Ciofi Degli Atti Marta Luisa, Pecoraro Fabrizio, Piga Simone, Luzi Daniela, Raponi Massimiliano
Clinical Epidemiology Unit, Bambino Gesù Children's Hospital, Rome, Italy.
National Research Council, Institute for Research on Population and Social Policies, Rome, Italy.
Surg Infect (Larchmt). 2020 Oct;21(8):716-721. doi: 10.1089/sur.2019.238. Epub 2020 Feb 27.
Electronic surveillance using clinical and administrative data from multiple sources has been reported as a tool for surveillance of surgical site infections (SSIs), but experiences are limited. In this study, we aimed to assess the accuracy of a text-searching algorithm to detect SSIs in children based on the application of regular expressions of unstructured clinical notes collected through different information systems. We developed an information system data warehouse that integrates data provided by electronic health and administrative records for patients who underwent surgical procedures in index weeks when active SSIs surveillances was conducted. To capture whether the patient developed an SSI, we developed a customized application to analyze clinical notes and code descriptions applying a pattern-matching algorithm based on regular expressions. We described the SSI cases detected by the active surveillance and the text-searching algorithm.

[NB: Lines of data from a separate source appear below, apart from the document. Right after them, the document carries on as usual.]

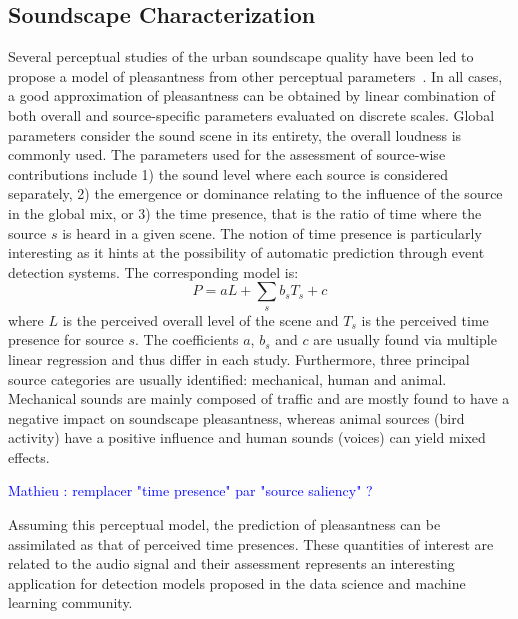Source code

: \documentclass{article}
\newcommand{\ml}[1]{\textcolor{blue}{ Mathieu : #1}}
\begin{document}
\begin{sloppy}
\section{Soundscape Characterization}
\label{sec:char}
Several perceptual studies of the urban soundscape quality have been led to propose a model of pleasantness from other perceptual parameters~\cite{nilsson2007, axelsson2010, aumond2017, ricciardi2014}. In all cases, a good approximation of pleasantness can be obtained by linear combination of both overall and source-specific parameters evaluated on discrete scales. Global parameters consider the sound scene in its entirety, the overall loudness is commonly used. The parameters used for the assessment of source-wise contributions include 1) the sound level where each source is considered separately, 2) the emergence or dominance relating to the influence of the source in the global mix, or 3) the time presence, that is the ratio of time where the source $s$ is heard in a given scene. The notion of time presence is particularly interesting as it hints at the possibility of automatic prediction through event detection systems. The corresponding model is:
\begin{equation}
P = aL + \sum_s b_sT_s + c
\end{equation}
where $L$ is the perceived overall level of the scene and $T_s$ is the perceived time presence for source $s$. The coefficients $a$, $b_s$ and $c$ are usually found via multiple linear regression and thus differ in each study.
Furthermore, three principal source categories are usually identified: mechanical, human and animal. Mechanical sounds are mainly composed of traffic and are mostly found to have a negative impact on soundscape pleasantness, whereas animal sources (bird activity) have a positive influence and human sounds (voices) can yield mixed effects.

\ml{remplacer "time presence" par "source saliency" ?}

Assuming this perceptual model, the prediction of pleasantness can be assimilated as that of perceived time presences. These quantities of interest are related to the audio signal and their assessment represents an interesting application for detection models proposed in the data science and machine learning community.


\end{sloppy}
\end{document}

To assess the accuracy in identifying the SSIs through the two methods, we adopted a reference standard that calculated the total number of SSIs as those detected by active surveillance plus those derived by the text-searching algorithm that was missed by active surveillance. Compared with the total number of SSIs used as a reference standard, both methods had a specificity of 100%, a positive predictive value of 100%, and a negative predictive value >99.5%. Sensitivity was 70% for the text-mining algorithm and 60% for the active surveillance. Accuracy was >99% with both methods. The kappa value was 0.46. Compared with conventional surveillance of SSIs, a text-searching algorithm is a valid tool for case finding that has the potential to reduce drastically the workload of conventional surveillance, which involved direct contact with all families.
利用来自多个来源的临床和管理数据进行电子监测已被报道为一种监测手术部位感染(SSI)的工具,但相关经验有限。在本研究中,我们旨在基于通过不同信息系统收集的非结构化临床记录的正则表达式应用,评估一种文本搜索算法检测儿童SSI的准确性。我们开发了一个信息系统数据仓库,该仓库整合了在进行主动SSI监测的索引周内接受手术的患者的电子健康和管理记录所提供的数据。为了确定患者是否发生了SSI,我们开发了一个定制应用程序,以基于正则表达式的模式匹配算法分析临床记录和编码描述。我们描述了通过主动监测和文本搜索算法检测到的SSI病例。为了评估通过这两种方法识别SSI的准确性,我们采用了一种参考标准,该标准将SSI的总数计算为主动监测检测到的数量加上文本搜索算法检测到但被主动监测遗漏的数量。与用作参考标准的SSI总数相比,两种方法的特异性均为100%,阳性预测值为100%,阴性预测值>99.5%。文本挖掘算法的灵敏度为70%,主动监测的灵敏度为60%。两种方法的准确性均>99%。kappa值为0.46。与传统的SSI监测相比,文本搜索算法是一种有效的病例发现工具,有可能大幅减少传统监测的工作量,传统监测需要与所有家庭直接接触。